The same flag can be combined with regular tools — they coexist. `enable_image_generation=True` is **safe** even when the user only asks for text: the model uses `tool_choice="auto"`.

> Older OpenAI models (`gpt-4o`, `gpt-4.1`, etc.) require **organization verification** at platform.openai.com before they will accept the `image_generation` tool. The `gpt-5` family works on a fresh API key without verification.

#### Gemini — image-output models + the same flag

For Gemini you pick a model whose name contains `image` — e.g. `gemini-2.5-flash-image` (Nano Banana) — **and** turn the flag on. The agent then injects `response_modalities=["IMAGE", "TEXT"]` so the model is allowed to draw.

```python
agent = DMAIAgent(
    model="google_genai:gemini-2.5-flash-image",
    enable_image_generation=True,
)

agent.run("Generate a small red square.")
agent.images[0].save("out.png")
```

If you pick a Gemini image model but forget the flag, the agent logs a warning (`"... is image-capable but enable_image_generation=False — set the flag to True to let it draw."`) and stays in text-only mode.

> **Heads up.** A Gemini image-output model is **not** a general chat model — it tends to draw on every turn, including plain greetings. For mixed workloads use a **two-agent pattern**: a chat agent with the image agent attached as a tool. See [`agent.as_tool()`](#agentas_tool) below.

#### Anthropic — vision only

Claude **cannot generate** images. If you pass `enable_image_generation=True` to a Claude model, the flag is silently ignored and a warning is logged. Image input (vision) works as usual.

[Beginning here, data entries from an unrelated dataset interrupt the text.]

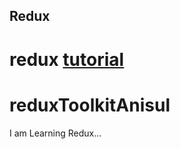 ## Redux

# redux [tutorial](https://github.com/anisul-Islam/redux-reduxtoolkit-tutorial)
# reduxToolkitAnisul
I am Learning Redux...
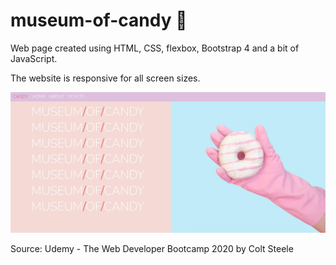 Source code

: # museum-of-candy 🧁

Web page created using HTML, CSS, flexbox, Bootstrap 4 and a bit of JavaScript.

The website is responsive for all screen sizes.

![Alt text](/Museum%20Of%20Candy.jpg "Museum Of Candy")

Source: Udemy - The Web Developer Bootcamp 2020 by Colt Steele
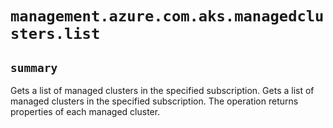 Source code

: # `management.azure.com.aks.managedclusters.list`

## `summary`
Gets a list of managed clusters in the specified subscription. Gets a list of managed clusters in the specified subscription. The operation returns properties of each managed cluster.


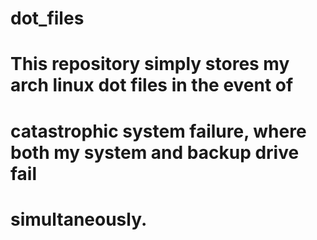 # dot_files
#
# This repository simply stores my arch linux dot files in the event of
# catastrophic system failure, where both my system and backup drive fail
# simultaneously.  
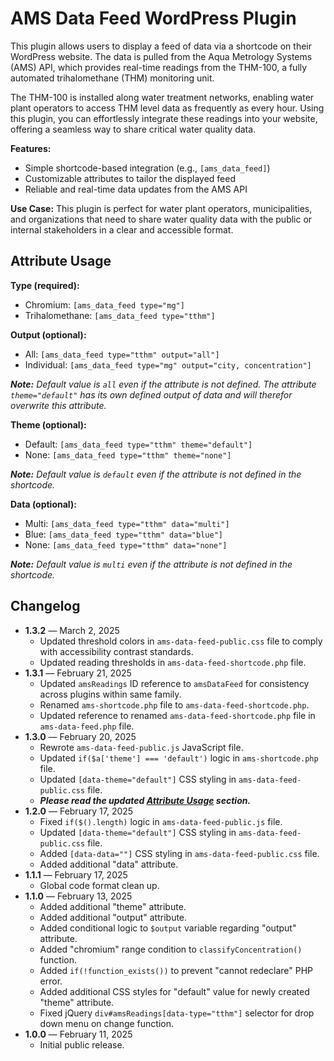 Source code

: # AMS Data Feed WordPress Plugin
This plugin allows users to display a feed of data via a shortcode on their WordPress website. The data is pulled from the Aqua Metrology Systems (AMS) API, which provides real-time readings from the THM-100, a fully automated trihalomethane (THM) monitoring unit.

The THM-100 is installed along water treatment networks, enabling water plant operators to access THM level data as frequently as every hour. Using this plugin, you can effortlessly integrate these readings into your website, offering a seamless way to share critical water quality data.

**Features:**

- Simple shortcode-based integration (e.g., `[ams_data_feed]`)
- Customizable attributes to tailor the displayed feed
- Reliable and real-time data updates from the AMS API

**Use Case:** This plugin is perfect for water plant operators, municipalities, and organizations that need to share water quality data with the public or internal stakeholders in a clear and accessible format.

## Attribute Usage

**Type (required):**

- Chromium: `[ams_data_feed type="mg"]`
- Trihalomethane: `[ams_data_feed type="tthm"]`

**Output (optional):**

- All: `[ams_data_feed type="tthm" output="all"]`
- Individual: `[ams_data_feed type="mg" output="city, concentration"]`

_**Note:** Default value is `all` even if the attribute is not defined. The attribute `theme="default"` has its own defined output of data and will therefor overwrite this attribute._

**Theme (optional):**

- Default: `[ams_data_feed type="tthm" theme="default"]`
- None: `[ams_data_feed type="tthm" theme="none"]`

_**Note:** Default value is `default` even if the attribute is not defined in the shortcode._

**Data (optional):**

- Multi: `[ams_data_feed type="tthm" data="multi"]`
- Blue: `[ams_data_feed type="tthm" data="blue"]`
- None: `[ams_data_feed type="tthm" data="none"]`

_**Note:**  Default value is `multi` even if the attribute is not defined in the shortcode._

## Changelog

- **1.3.2** — March 2, 2025
  - Updated  threshold colors in `ams-data-feed-public.css` file to comply with accessibility contrast standards.
  - Updated reading thresholds in `ams-data-feed-shortcode.php` file.
- **1.3.1** — February 21, 2025
  - Updated `amsReadings` ID reference to `amsDataFeed` for consistency across plugins within same family.
  - Renamed `ams-shortcode.php` file to `ams-data-feed-shortcode.php`.
  - Updated reference to renamed `ams-data-feed-shortcode.php` file in `ams-data-feed.php` file.
- **1.3.0** — February 20, 2025
  - Rewrote `ams-data-feed-public.js` JavaScript file.
  - Updated `if($a['theme'] === 'default')` logic in `ams-shortcode.php` file.
  - Updated `[data-theme="default"]` CSS styling in `ams-data-feed-public.css` file.
  - _**Please read the updated [Attribute Usage](#attribute-usage) section.**_
- **1.2.0** — February 17, 2025
  - Fixed `if($().length)` logic in `ams-data-feed-public.js` file.
  - Updated `[data-theme="default"]` CSS styling in `ams-data-feed-public.css` file.
  - Added `[data-data=""]` CSS styling in `ams-data-feed-public.css` file.
  - Added additional "data" attribute.
- **1.1.1** — February 17, 2025
  - Global code format clean up.
- **1.1.0** — February 13, 2025
  - Added additional "theme" attribute.
  - Added additional "output" attribute.
  - Added conditional logic to `$output` variable regarding "output" attribute.
  - Added "chromium" range condition to `classifyConcentration()` function.
  - Added `if(!function_exists())` to prevent "cannot redeclare" PHP error.
  - Added additional CSS styles for "default" value for newly created "theme" attribute.
  - Fixed jQuery `div#amsReadings[data-type="tthm"]` selector for drop down menu on change function.
- **1.0.0** — February 11, 2025
  - Initial public release.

### Working with generated images — `OutputImage`

Generated images live in `agent.images` as `OutputImage` instances:

```python
img = agent.images[0]
img.bytes        # raw image bytes
img.mime_type    # e.g. "image/png"
img.save("out.png")
img.to_base64()
```

You can also extract images directly from any `AIMessage`:

```python
from dm_aioaiagent import OutputImage
images = OutputImage.extract_from(response_message)  # list[OutputImage]
```

### Image memory modes

Images in `agent.memory_messages` (the conversation history sent to the LLM on each turn) and in `agent.images` (the property exposing AI-generated images) follow the `image_memory_mode` constructor argument:

| Mode | Memory (history) | `agent.images` |
|---|---|---|
| `keep_last` *(default)* | last user-image kept; last AI-image kept; older → `[image]` / `[generated image]` placeholder | last AI-image kept; replaced when a new one arrives |
| `drop` | every image (user + AI) becomes a placeholder right after the turn | only the AI-image of the **current** turn (then wiped on the next call) |
| `keep_all` | nothing is stripped — full multimodal history | every AI-image accumulates |

```python
agent = DMAIAgent(model="gpt-4o-mini", image_memory_mode="keep_last")
agent.run_messages([InputImage.from_file("photo.png", text="Describe.")])
agent.run("What colour was dominant?")  # answers based on the image
```

`agent.clear_memory_messages()` clears both `memory_messages` and `images`.

> Only **AI-generated** images populate `agent.images`. Images you upload via `InputImage` go into history per the rules above but are not exposed on the `images` property.

### `agent.as_tool()`

Wrap any agent as a `StructuredTool` so a *parent* agent can call it like any other tool — the basis for multi-agent composition. Default name is derived from `agent_name` (lowercased, non-alphanumerics replaced with `_`); `description` is required.

```python
from dm_aioaiagent import DMAIAgent

# specialised image agent
image_agent = DMAIAgent(
    agent_name="image_drawer",
    model="google_genai:gemini-2.5-flash-image",
    enable_image_generation=True,
)

# chat agent that delegates drawing to the image agent
chat_agent = DMAIAgent(
    model="google_genai:gemini-2.5-flash",
    tools=[image_agent.as_tool(description="Generates an image from a text prompt.")],
)

chat_agent.run("Hi! Please draw a small red square.")
# the chat agent picks the tool, the image agent draws, image lands in image_agent.images
image_agent.images[0].save("out.png")
```

The async client (`DMAioAIAgent.as_tool`) returns a tool with both `func` and `coroutine` set, so it can be invoked from sync or async parent agents.